Metal and Mysticism.
In the early centuries of our era, however, there gradually developed a
mysticism among chemical writers due to Egyptian and Chaldean religious
magical ideas, and there developed a fanciful relation of the metals as
such to the sun and the planets, and as a consequence there arose the
believe that it was necessary to confine the number of metals to seven.

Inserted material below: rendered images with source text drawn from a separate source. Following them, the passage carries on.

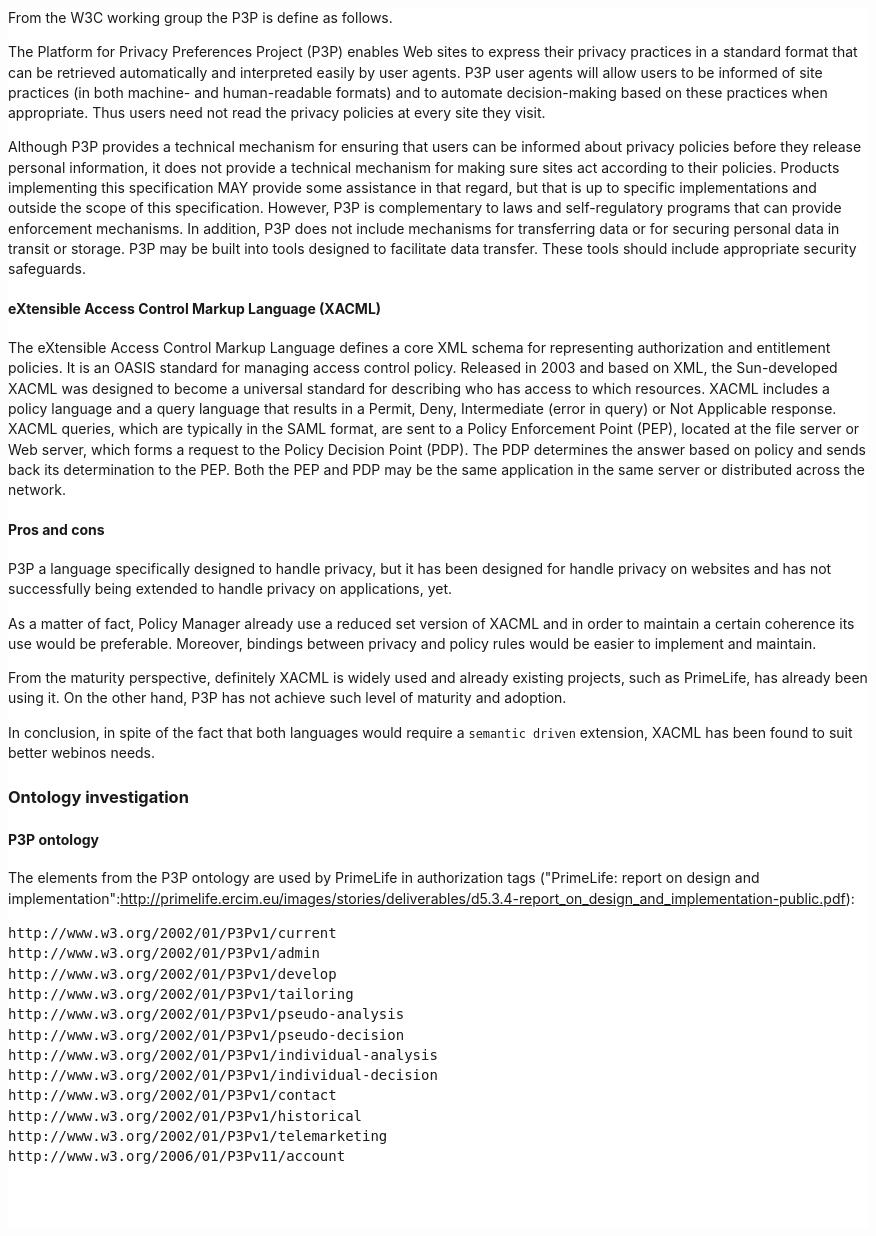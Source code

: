 From the W3C working group the P3P is define as follows.

The Platform for Privacy Preferences Project (P3P) enables Web sites to express their privacy practices in a standard format that can be retrieved automatically and interpreted easily by user agents. P3P user agents will allow users to be informed of site practices (in both machine- and human-readable formats) and to automate decision-making based on these practices when appropriate. Thus users need not read the privacy policies at every site they visit.

Although P3P provides a technical mechanism for ensuring that users can be informed about privacy policies before they release personal information, it does not provide a technical mechanism for making sure sites act according to their policies. Products implementing this specification MAY provide some assistance in that regard, but that is up to specific implementations and outside the scope of this specification. However, P3P is complementary to laws and self-regulatory programs that can provide enforcement mechanisms. In addition, P3P does not include mechanisms for transferring data or for securing personal data in transit or storage. P3P may be built into tools designed to facilitate data transfer. These tools should include appropriate security safeguards.

#### eXtensible Access Control Markup Language (XACML)

The eXtensible Access Control Markup Language defines a core XML schema for representing authorization and entitlement policies.
It is an OASIS standard for managing access control policy. Released in 2003 and based on XML, the Sun-developed XACML was designed to become a universal standard for describing who has access to which resources. XACML includes a policy language and a query language that results in a Permit, Deny, Intermediate (error in query) or Not Applicable response.
XACML queries, which are typically in the SAML format, are sent to a Policy Enforcement Point (PEP), located at the file server or Web server, which forms a request to the Policy Decision Point (PDP). The PDP determines the answer based on policy and sends back its determination to the PEP. Both the PEP and PDP may be the same application in the same server or distributed across the network.

#### Pros and cons

P3P a language specifically designed to handle privacy, but it has been designed for handle privacy on websites and has not successfully being extended to handle privacy on applications, yet.

As a matter of fact, Policy Manager already use a reduced set version of XACML and in order to maintain a certain coherence its use would be preferable. Moreover, bindings between privacy and policy rules would be easier to implement and maintain.

From the maturity perspective, definitely XACML is widely used and already existing projects, such as PrimeLife, has already been using it. On the other hand, P3P has not achieve such level of maturity and adoption.

In conclusion, in spite of the fact that both languages would require a `semantic driven` extension, XACML has been found to suit better webinos needs.

### Ontology investigation

#### P3P ontology

The elements from the P3P ontology are used by PrimeLife in authorization tags ("PrimeLife: report on design and implementation":http://primelife.ercim.eu/images/stories/deliverables/d5.3.4-report_on_design_and_implementation-public.pdf):

<pre>
http://www.w3.org/2002/01/P3Pv1/current
http://www.w3.org/2002/01/P3Pv1/admin
http://www.w3.org/2002/01/P3Pv1/develop
http://www.w3.org/2002/01/P3Pv1/tailoring
http://www.w3.org/2002/01/P3Pv1/pseudo-analysis
http://www.w3.org/2002/01/P3Pv1/pseudo-decision
http://www.w3.org/2002/01/P3Pv1/individual-analysis
http://www.w3.org/2002/01/P3Pv1/individual-decision
http://www.w3.org/2002/01/P3Pv1/contact
http://www.w3.org/2002/01/P3Pv1/historical
http://www.w3.org/2002/01/P3Pv1/telemarketing
http://www.w3.org/2006/01/P3Pv11/account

Thus Olympidorous-in the 6th century of our era gives the following
relation:
Gold.....................the Sun
Silver...................the Moon
Electrum.................Jupiter
Iron.....................Mars
Copper...................Venus
Tin......................Mercury
Lead.....................Saturn
Metallurgy was by no means the only art practiced with conspicuous
success by the ancient Egyptian craftsmen. Glass was almost certainly
the invention, not of the Phoenicians, but of the Egyptians, and was
produced on a large scale from a very early date.
Art of Glass Making
This art is of very ancient origin with the Egyptians, as is evident
from the glass jars, figures and ornaments discovered in the tombs. The
paintings on the tombs have been interpreted as descriptive of the
process of glass blowing. These illustrations representing smiths
blowing their fires by means of reeds tipped with clay. So can conclude
that glass-blowing is apparently of Egyptian origin, at the beginning of
our era.
The remains of glass furnaces discovered by Flinders-Petrie at
Tel-El-Amarna (1400 B.C.) illustrate the manufacture of rods, beads, and
jars or other figures, formed apparently by covering clay cores with
glass and later removing the cores.
Egyptian glass articles were of colored glass, often beautifully
patterned.
From analyses of ancient Egyptian glass articles, it show that generally
the glass was a soda-lime glass with rather soda content as compared
with modern soda-lime glass. The given analyses do not differ from those
of some soda-lime glasses of modern times. Lead was used in glasses from
very ancient times. French scientist analyzed a vase of the Fourth
dynasty in Egypt which contained about one quarter lead.
Artificial pearls, made of glass, were manufactured in such numbers that
they formed an important article of export trade, and the old legends of
enormous emeralds and other precious stones are most reasonably
explained on the assumption that the preparation of paste jewelry was
widely undertaken.
The earliest glass-works of which the remains have been found date from
the eighteenth dynasty, and the oldest dated glass object is a large
ball bead bearing the cartouche of Amen-Hotep I, now in the Ashmolean
Museum at Oxford. The invention of glass-blowing, as opposed to the
older method of glass-molding, is comparatively recent, dating back only
to about the beginning of the Christian Era. Sir Flinders Petrie has
shown that the relieves at Beni-Hassan, which were formerly supposed to
represent glass-blowers are more probably to be interpreted as
metal-workers blowing a fire.
Textile and Dyeing Materials.
The begining of the art of weaving and the art of dyeing are lost in
antiquity. Mummy cloths of varying degrees of fitness, still evidencing
the dyer's skill, are preserved in many museums.
The invention of royal purple was perhaps as early as 1600 B.C.
From the painted walls of tombs, temples and other structures which have
been protected from exposure to weather, and from the decorated surfaces
of pottery, chemical analysis often is able to give us knowledge of the
materials used for such purposes.
Thus, the pigments from the tomb of Perneb (at estimated 2650 B.C.)
which was presented to Metropolitan Museum of New York City in 1913,
were examined by Maximilian Toch. He found that the red pigment proved
to be iron oxide, haematite; a yellow consisted of clay containing iron
or yellow ochre; a blue color was a finely powdered glass; and a pale
blue was a copper carbonate, probably azurite; green were malachite;
black was charcoal or boneblack; gray, a limestone mixed with charcoal;
and a quantity of pigment remaining in a paint pot used in the
decoration, contained a mixture of haematite with limestone and clay.
So many analyses results made by known scientists all serve to
illustrate the character of the evidence furnished by chemical analysis
of surviving samples of the products of early chemical industries.